* **DATASET EXTRACT**:
▬▬▬
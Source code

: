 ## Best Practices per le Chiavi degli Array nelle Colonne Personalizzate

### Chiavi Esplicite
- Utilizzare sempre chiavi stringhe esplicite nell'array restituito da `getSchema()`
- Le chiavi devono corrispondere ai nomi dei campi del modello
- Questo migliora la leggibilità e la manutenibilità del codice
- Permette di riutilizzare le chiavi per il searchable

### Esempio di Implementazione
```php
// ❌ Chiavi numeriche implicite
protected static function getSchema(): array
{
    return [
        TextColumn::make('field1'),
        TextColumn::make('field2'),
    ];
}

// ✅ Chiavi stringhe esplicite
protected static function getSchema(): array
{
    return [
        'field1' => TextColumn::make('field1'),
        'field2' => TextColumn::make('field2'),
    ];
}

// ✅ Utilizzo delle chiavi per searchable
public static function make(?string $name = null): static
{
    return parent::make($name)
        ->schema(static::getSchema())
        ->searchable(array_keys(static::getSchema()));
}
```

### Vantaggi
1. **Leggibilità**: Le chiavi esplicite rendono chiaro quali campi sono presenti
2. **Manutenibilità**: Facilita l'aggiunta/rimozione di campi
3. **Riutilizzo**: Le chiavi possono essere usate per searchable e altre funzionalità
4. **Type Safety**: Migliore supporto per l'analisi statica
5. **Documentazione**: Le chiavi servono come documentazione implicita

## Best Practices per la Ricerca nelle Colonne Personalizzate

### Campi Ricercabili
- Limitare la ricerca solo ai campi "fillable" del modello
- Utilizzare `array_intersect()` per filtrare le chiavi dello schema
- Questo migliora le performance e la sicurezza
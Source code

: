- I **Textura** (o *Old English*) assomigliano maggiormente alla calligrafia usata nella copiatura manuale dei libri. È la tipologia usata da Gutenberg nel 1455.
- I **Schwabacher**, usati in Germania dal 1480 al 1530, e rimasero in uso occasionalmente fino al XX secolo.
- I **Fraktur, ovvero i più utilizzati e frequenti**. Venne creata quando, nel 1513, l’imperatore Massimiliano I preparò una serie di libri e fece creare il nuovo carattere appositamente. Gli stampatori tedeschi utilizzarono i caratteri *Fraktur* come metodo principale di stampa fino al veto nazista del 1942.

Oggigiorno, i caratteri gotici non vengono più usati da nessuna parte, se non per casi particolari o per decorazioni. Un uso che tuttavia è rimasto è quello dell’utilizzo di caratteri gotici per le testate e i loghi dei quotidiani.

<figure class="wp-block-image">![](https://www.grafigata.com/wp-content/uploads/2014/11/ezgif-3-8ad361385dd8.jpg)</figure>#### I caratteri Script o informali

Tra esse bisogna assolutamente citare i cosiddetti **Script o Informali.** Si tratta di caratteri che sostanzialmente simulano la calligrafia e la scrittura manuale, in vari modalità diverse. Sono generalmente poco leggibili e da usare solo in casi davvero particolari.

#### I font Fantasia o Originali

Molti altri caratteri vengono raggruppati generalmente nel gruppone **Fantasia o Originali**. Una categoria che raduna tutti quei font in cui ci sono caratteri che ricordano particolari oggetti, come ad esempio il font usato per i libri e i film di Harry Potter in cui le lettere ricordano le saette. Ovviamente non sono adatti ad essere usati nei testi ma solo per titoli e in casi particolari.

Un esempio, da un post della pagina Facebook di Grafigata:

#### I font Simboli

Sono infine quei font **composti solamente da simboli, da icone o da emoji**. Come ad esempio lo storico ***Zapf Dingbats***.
▬▬▬
* **WORK ITEM**: Collect each line above holding the string "essere".

* **REPLY**:
3. **Riutilizzo**: Le chiavi possono essere usate per searchable e altre funzionalità
Molti altri caratteri vengono raggruppati generalmente nel gruppone **Fantasia o Originali**. Una categoria che raduna tutti quei font in cui ci sono caratteri che ricordano particolari oggetti, come ad esempio il font usato per i libri e i film di Harry Potter in cui le lettere ricordano le saette. Ovviamente non sono adatti ad essere usati nei testi ma solo per titoli e in casi particolari.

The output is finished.